Write out every record below exactly as it appears.

* Record excerpts
******

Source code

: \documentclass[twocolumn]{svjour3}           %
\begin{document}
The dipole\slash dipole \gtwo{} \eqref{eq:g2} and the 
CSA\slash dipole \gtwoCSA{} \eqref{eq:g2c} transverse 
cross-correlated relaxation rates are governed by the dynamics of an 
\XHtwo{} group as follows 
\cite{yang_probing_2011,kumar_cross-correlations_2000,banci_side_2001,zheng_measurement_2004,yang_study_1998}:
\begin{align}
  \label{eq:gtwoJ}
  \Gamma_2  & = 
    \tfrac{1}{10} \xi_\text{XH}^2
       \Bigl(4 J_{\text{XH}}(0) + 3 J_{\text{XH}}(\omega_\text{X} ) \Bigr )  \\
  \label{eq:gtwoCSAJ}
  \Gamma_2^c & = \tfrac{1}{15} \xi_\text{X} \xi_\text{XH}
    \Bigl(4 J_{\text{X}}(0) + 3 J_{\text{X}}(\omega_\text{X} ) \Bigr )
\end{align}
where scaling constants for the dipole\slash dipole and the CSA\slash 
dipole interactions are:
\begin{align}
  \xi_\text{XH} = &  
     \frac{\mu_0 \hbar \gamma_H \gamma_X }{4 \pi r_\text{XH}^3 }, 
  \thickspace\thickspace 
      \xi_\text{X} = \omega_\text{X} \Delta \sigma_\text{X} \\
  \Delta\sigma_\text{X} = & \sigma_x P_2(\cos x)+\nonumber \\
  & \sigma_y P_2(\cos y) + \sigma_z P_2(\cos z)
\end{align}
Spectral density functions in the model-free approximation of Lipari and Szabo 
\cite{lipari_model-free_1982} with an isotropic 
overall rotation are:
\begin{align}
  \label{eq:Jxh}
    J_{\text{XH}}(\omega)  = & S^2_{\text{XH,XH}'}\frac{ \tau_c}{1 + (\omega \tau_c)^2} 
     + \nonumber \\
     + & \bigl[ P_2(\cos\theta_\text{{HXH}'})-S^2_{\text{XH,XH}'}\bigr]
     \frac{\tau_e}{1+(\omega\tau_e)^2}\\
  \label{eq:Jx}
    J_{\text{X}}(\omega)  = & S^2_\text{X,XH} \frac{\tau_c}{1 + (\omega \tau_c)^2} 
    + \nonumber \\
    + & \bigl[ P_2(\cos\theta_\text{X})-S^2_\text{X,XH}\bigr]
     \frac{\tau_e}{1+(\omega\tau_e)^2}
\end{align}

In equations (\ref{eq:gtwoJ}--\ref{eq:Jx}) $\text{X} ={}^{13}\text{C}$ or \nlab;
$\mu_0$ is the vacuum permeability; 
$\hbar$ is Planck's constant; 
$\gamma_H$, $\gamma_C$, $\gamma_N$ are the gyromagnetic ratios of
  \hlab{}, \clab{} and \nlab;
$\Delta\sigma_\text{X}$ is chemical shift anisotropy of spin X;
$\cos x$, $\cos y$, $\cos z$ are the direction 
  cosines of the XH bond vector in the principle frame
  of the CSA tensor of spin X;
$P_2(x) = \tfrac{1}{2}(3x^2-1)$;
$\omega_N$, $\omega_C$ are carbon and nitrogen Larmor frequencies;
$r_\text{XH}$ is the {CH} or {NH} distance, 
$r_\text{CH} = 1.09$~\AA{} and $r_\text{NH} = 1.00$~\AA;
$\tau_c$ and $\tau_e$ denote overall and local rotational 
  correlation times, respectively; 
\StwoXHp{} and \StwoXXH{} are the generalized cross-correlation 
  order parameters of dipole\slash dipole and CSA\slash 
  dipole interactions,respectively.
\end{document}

******

* Task response
Source code

: \documentclass[twocolumn]{svjour3}           %
\begin{document}
The dipole\slash dipole \gtwo{} \eqref{eq:g2} and the 
CSA\slash dipole \gtwoCSA{} \eqref{eq:g2c} transverse 
cross-correlated relaxation rates are governed by the dynamics of an 
\XHtwo{} group as follows 
\cite{yang_probing_2011,kumar_cross-correlations_2000,banci_side_2001,zheng_measurement_2004,yang_study_1998}:
\begin{align}
  \label{eq:gtwoJ}
  \Gamma_2  & = 
    \tfrac{1}{10} \xi_\text{XH}^2
       \Bigl(4 J_{\text{XH}}(0) + 3 J_{\text{XH}}(\omega_\text{X} ) \Bigr )  \\
  \label{eq:gtwoCSAJ}
  \Gamma_2^c & = \tfrac{1}{15} \xi_\text{X} \xi_\text{XH}
    \Bigl(4 J_{\text{X}}(0) + 3 J_{\text{X}}(\omega_\text{X} ) \Bigr )
\end{align}
where scaling constants for the dipole\slash dipole and the CSA\slash 
dipole interactions are:
\begin{align}
  \xi_\text{XH} = &  
     \frac{\mu_0 \hbar \gamma_H \gamma_X }{4 \pi r_\text{XH}^3 }, 
  \thickspace\thickspace 
      \xi_\text{X} = \omega_\text{X} \Delta \sigma_\text{X} \\
  \Delta\sigma_\text{X} = & \sigma_x P_2(\cos x)+\nonumber \\
  & \sigma_y P_2(\cos y) + \sigma_z P_2(\cos z)
\end{align}
Spectral density functions in the model-free approximation of Lipari and Szabo 
\cite{lipari_model-free_1982} with an isotropic 
overall rotation are:
\begin{align}
  \label{eq:Jxh}
    J_{\text{XH}}(\omega)  = & S^2_{\text{XH,XH}'}\frac{ \tau_c}{1 + (\omega \tau_c)^2} 
     + \nonumber \\
     + & \bigl[ P_2(\cos\theta_\text{{HXH}'})-S^2_{\text{XH,XH}'}\bigr]
     \frac{\tau_e}{1+(\omega\tau_e)^2}\\
  \label{eq:Jx}
    J_{\text{X}}(\omega)  = & S^2_\text{X,XH} \frac{\tau_c}{1 + (\omega \tau_c)^2} 
    + \nonumber \\
    + & \bigl[ P_2(\cos\theta_\text{X})-S^2_\text{X,XH}\bigr]
     \frac{\tau_e}{1+(\omega\tau_e)^2}
\end{align}

In equations (\ref{eq:gtwoJ}--\ref{eq:Jx}) $\text{X} ={}^{13}\text{C}$ or \nlab;
$\mu_0$ is the vacuum permeability; 
$\hbar$ is Planck's constant; 
$\gamma_H$, $\gamma_C$, $\gamma_N$ are the gyromagnetic ratios of
  \hlab{}, \clab{} and \nlab;
$\Delta\sigma_\text{X}$ is chemical shift anisotropy of spin X;
$\cos x$, $\cos y$, $\cos z$ are the direction 
  cosines of the XH bond vector in the principle frame
  of the CSA tensor of spin X;
$P_2(x) = \tfrac{1}{2}(3x^2-1)$;
$\omega_N$, $\omega_C$ are carbon and nitrogen Larmor frequencies;
$r_\text{XH}$ is the {CH} or {NH} distance, 
$r_\text{CH} = 1.09$~\AA{} and $r_\text{NH} = 1.00$~\AA;
$\tau_c$ and $\tau_e$ denote overall and local rotational 
  correlation times, respectively; 
\StwoXHp{} and \StwoXXH{} are the generalized cross-correlation 
  order parameters of dipole\slash dipole and CSA\slash 
  dipole interactions,respectively.
\end{document}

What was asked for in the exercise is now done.